• _TASK REQUIREMENTS_
Both the line with "path if needed)." and the line with "can be useful." in the records below must appear in the output, along with every line between them, exactly and with nothing added.

Saved data entries:
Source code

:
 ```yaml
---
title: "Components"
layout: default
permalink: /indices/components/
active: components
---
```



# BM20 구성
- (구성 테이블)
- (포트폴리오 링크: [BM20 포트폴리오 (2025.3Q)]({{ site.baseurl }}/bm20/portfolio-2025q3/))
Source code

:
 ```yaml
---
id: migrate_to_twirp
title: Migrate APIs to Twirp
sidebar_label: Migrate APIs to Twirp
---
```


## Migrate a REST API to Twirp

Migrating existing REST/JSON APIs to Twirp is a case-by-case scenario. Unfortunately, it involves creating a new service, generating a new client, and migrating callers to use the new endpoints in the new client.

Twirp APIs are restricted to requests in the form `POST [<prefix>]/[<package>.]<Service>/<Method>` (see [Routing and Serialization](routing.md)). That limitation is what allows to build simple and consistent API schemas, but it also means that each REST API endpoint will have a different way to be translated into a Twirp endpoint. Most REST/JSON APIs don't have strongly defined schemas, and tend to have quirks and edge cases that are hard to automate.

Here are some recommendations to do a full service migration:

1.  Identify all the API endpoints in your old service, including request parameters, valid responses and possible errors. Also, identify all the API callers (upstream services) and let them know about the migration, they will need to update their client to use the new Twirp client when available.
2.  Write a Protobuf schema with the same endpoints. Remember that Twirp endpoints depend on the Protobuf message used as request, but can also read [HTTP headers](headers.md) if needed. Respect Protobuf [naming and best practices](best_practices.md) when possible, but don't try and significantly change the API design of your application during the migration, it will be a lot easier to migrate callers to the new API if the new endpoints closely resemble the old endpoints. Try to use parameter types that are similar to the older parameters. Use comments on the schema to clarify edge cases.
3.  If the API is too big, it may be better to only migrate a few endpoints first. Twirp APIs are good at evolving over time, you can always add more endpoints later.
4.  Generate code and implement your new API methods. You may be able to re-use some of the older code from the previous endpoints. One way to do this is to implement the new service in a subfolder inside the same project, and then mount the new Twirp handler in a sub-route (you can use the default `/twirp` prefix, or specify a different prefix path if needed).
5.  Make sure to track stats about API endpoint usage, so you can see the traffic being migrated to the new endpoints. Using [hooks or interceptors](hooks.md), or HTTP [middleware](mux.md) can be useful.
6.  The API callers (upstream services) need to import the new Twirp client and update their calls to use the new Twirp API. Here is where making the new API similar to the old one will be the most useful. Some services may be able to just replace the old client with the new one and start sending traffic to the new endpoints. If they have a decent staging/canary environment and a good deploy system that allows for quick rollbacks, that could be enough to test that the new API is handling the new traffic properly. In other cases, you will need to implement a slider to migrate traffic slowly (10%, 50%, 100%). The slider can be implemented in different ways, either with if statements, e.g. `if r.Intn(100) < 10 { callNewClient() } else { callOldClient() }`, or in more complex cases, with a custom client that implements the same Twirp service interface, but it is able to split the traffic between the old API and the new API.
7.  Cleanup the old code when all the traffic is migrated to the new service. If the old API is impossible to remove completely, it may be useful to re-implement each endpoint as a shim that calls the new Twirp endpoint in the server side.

• _ANSWER TO THIS EXERCISE_
4.  Generate code and implement your new API methods. You may be able to re-use some of the older code from the previous endpoints. One way to do this is to implement the new service in a subfolder inside the same project, and then mount the new Twirp handler in a sub-route (you can use the default `/twirp` prefix, or specify a different prefix path if needed).
5.  Make sure to track stats about API endpoint usage, so you can see the traffic being migrated to the new endpoints. Using [hooks or interceptors](hooks.md), or HTTP [middleware](mux.md) can be useful.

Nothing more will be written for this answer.